Moreover, the message it sends to Tehran reads more as an invitation, not a warning. Destroying ISIS in order to return the territory to Assad is tantamount to giving it to Iran. If that is really the goal, one must ask why American military forces are in harm’s way in Syria, in the crosshairs of the very nation the U.S. is helping to succeed. It would be better to return home, as the trajectory of the war indicates that Assad will emerge victorious in a matter of time absent an American military presence and leadership.
The answer is that for the United States, the war in Syria should be more about Iran than ISIS. Without a plan reflecting that priority or at least putting it on par with the defeat of the Islamic State, the regional objectives President Trump laid out are sure to be undermined.

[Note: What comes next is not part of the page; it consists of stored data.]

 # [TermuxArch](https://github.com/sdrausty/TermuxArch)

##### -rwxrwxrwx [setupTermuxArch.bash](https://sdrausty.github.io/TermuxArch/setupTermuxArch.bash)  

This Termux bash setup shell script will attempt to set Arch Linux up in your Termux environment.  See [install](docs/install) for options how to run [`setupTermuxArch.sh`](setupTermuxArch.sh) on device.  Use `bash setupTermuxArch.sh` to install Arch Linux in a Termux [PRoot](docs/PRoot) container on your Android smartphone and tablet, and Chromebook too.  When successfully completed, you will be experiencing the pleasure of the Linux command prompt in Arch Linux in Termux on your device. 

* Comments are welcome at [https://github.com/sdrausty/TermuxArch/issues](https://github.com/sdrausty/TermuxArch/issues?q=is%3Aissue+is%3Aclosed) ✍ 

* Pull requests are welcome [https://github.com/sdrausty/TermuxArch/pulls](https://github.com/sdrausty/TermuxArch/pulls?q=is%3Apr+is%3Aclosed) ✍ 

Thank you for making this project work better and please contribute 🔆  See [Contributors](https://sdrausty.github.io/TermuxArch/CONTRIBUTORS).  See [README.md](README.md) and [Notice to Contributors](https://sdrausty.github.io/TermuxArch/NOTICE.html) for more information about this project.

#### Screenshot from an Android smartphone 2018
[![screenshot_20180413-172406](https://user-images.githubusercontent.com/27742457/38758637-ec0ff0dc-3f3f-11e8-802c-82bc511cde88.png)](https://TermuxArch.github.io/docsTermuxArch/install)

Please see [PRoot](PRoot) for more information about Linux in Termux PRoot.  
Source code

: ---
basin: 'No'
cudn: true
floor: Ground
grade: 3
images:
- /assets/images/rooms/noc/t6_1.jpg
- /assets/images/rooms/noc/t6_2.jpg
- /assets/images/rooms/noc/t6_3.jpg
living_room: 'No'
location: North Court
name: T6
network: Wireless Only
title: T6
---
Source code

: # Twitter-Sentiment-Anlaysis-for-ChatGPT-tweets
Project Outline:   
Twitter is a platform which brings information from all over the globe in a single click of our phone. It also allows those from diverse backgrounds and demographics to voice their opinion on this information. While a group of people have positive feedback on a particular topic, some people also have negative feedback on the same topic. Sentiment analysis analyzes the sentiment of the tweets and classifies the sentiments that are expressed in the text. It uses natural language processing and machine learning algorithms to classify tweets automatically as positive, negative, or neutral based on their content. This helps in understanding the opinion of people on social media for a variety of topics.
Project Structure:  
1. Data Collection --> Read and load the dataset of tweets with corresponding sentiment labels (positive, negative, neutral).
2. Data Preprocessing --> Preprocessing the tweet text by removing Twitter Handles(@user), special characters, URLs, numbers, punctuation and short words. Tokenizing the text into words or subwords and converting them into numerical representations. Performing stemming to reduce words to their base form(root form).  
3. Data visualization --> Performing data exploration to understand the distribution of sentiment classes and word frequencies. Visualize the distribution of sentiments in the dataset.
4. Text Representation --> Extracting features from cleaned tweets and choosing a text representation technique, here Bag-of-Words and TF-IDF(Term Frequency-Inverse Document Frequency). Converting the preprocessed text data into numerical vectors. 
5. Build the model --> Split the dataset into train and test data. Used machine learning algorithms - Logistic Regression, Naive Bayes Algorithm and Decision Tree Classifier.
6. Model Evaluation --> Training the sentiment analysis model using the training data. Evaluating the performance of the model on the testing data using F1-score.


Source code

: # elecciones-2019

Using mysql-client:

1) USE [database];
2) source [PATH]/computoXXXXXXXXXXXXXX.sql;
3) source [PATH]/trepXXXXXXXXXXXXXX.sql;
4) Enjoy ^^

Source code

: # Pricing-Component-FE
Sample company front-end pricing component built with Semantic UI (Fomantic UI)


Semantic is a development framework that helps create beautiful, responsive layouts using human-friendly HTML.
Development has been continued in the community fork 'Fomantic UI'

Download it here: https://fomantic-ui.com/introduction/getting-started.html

In that scenario, there will be little hope of holding together any outside Sunni coalition. As Iranian proxies gather strength in Syria’s southwest near the Golan Heights, Israel or Hezbollah will feel compelled to act militarily and all of Lebanon will be drawn in. The next iteration of ISIS will surely form in the Sunni-majority regions in the heart of the Middle East — rendering as a wasted effort today’s narrowly defined mission. And as it unfolds, Iran will be several years closer to possessing nuclear weapons. Syria today represents the center of the new Great Game in the Middle East. “The Islamic State is the military target of our forces in Syria,” a senior White House official told this author Tuesday. He chose his words deliberately. “That doesn’t mean we don’t understand the broader geostrategic reality and the interplay of all the other actors involved in the theater,” he continued. “All of the principals in the administration are fully aware of the complexity of the situation.” When pressed further on how the U.S. plans to push back on Iran in Syria, he replied, “Look, the situation in Syria is exclusively the situation in Syria. What we have in Iran is an expansionist, terror-sponsoring, theocratic, globally ambitious actor. Since Day One that reality has been in the forefront of our minds.

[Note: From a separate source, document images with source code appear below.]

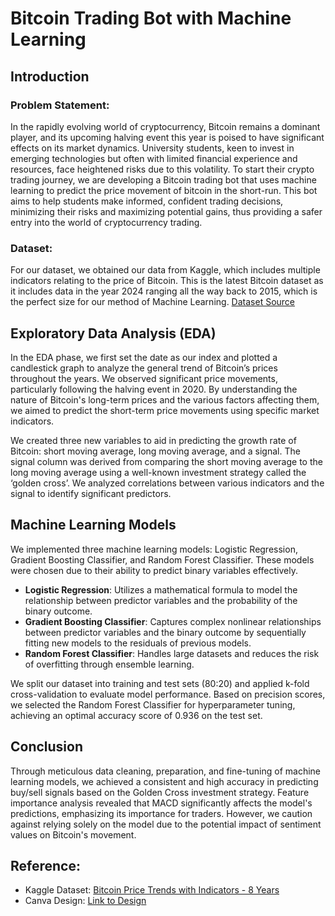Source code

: # Bitcoin Trading Bot with Machine Learning

## Introduction

### Problem Statement:
In the rapidly evolving world of cryptocurrency, Bitcoin remains a dominant player, and its upcoming halving event this year is poised to have significant effects on its market dynamics. University students, keen to invest in emerging technologies but often with limited financial experience and resources, face heightened risks due to this volatility. To start their crypto trading journey, we are developing a Bitcoin trading bot that uses machine learning to predict the price movement of bitcoin in the short-run. This bot aims to help students make informed, confident trading decisions, minimizing their risks and maximizing potential gains, thus providing a safer entry into the world of cryptocurrency trading.

### Dataset:
For our dataset, we obtained our data from Kaggle, which includes multiple indicators relating to the price of Bitcoin. This is the latest Bitcoin dataset as it includes data in the year 2024 ranging all the way back to 2015, which is the perfect size for our method of Machine Learning. [Dataset Source](https://www.kaggle.com/datasets/aspillai/bitcoin-price-trends-with-indicators-8-years/data)

## Exploratory Data Analysis (EDA)

In the EDA phase, we first set the date as our index and plotted a candlestick graph to analyze the general trend of Bitcoin’s prices throughout the years. We observed significant price movements, particularly following the halving event in 2020. By understanding the nature of Bitcoin's long-term prices and the various factors affecting them, we aimed to predict the short-term price movements using specific market indicators.

We created three new variables to aid in predicting the growth rate of Bitcoin: short moving average, long moving average, and a signal. The signal column was derived from comparing the short moving average to the long moving average using a well-known investment strategy called the ‘golden cross’. We analyzed correlations between various indicators and the signal to identify significant predictors.

## Machine Learning Models

We implemented three machine learning models: Logistic Regression, Gradient Boosting Classifier, and Random Forest Classifier. These models were chosen due to their ability to predict binary variables effectively.

- **Logistic Regression**: Utilizes a mathematical formula to model the relationship between predictor variables and the probability of the binary outcome.
- **Gradient Boosting Classifier**: Captures complex nonlinear relationships between predictor variables and the binary outcome by sequentially fitting new models to the residuals of previous models.
- **Random Forest Classifier**: Handles large datasets and reduces the risk of overfitting through ensemble learning.

We split our dataset into training and test sets (80:20) and applied k-fold cross-validation to evaluate model performance. Based on precision scores, we selected the Random Forest Classifier for hyperparameter tuning, achieving an optimal accuracy score of 0.936 on the test set.

## Conclusion

Through meticulous data cleaning, preparation, and fine-tuning of machine learning models, we achieved a consistent and high accuracy in predicting buy/sell signals based on the Golden Cross investment strategy. Feature importance analysis revealed that MACD significantly affects the model's predictions, emphasizing its importance for traders. However, we caution against relying solely on the model due to the potential impact of sentiment values on Bitcoin's movement.

## Reference:
- Kaggle Dataset: [Bitcoin Price Trends with Indicators - 8 Years](https://www.kaggle.com/datasets/aspillai/bitcoin-price-trends-with-indicators-8-years/data)
- Canva Design: [Link to Design](https://www.canva.com/design/DAGDT6k5w7s/hNjkh6q51VQXo9xNVmw11w/view?utm_content=DAGDT6k5w7s&utm_campaign=designshare&utm_medium=link&utm_source=editor)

One should not underestimate the seriousness with which this White House takes the issue of Iran.” That’s a refreshing acknowledgment from the White House that could very well mean more is in the works than meets the eye or that can be said publicly. With the nuclear deal under a top-to-bottom review by the National Security Council, there are still several paths available to the Trump administration to contain nefarious Iranian behavior in areas not covered in the agreement. One such effort is reflected in the new sanctions on Iran’s ballistic-missile program and Iran’s Islamic Revolutionary Guard Corps that recently passed the Senate by a 98–2 margin.
An even more meaningful way to do so would be to push back on Iran’s advances on the ground in Syria, including through covert means. Syria today represents the center of the new Great Game in the Middle East. Navigating it may require the ability to play three-dimensional chess, but the cost of allowing Iran to complete its land bridge poses a long-term threat to the U.S. and its allies. Despite most of the rhetoric coming out of Washington, the answer to the war in Syria evolved long ago beyond the question of the Islamic State and the future of Bashar al-Assad.
The balance of power in the Middle East depends on America adapting its regional strategy to fit this new reality.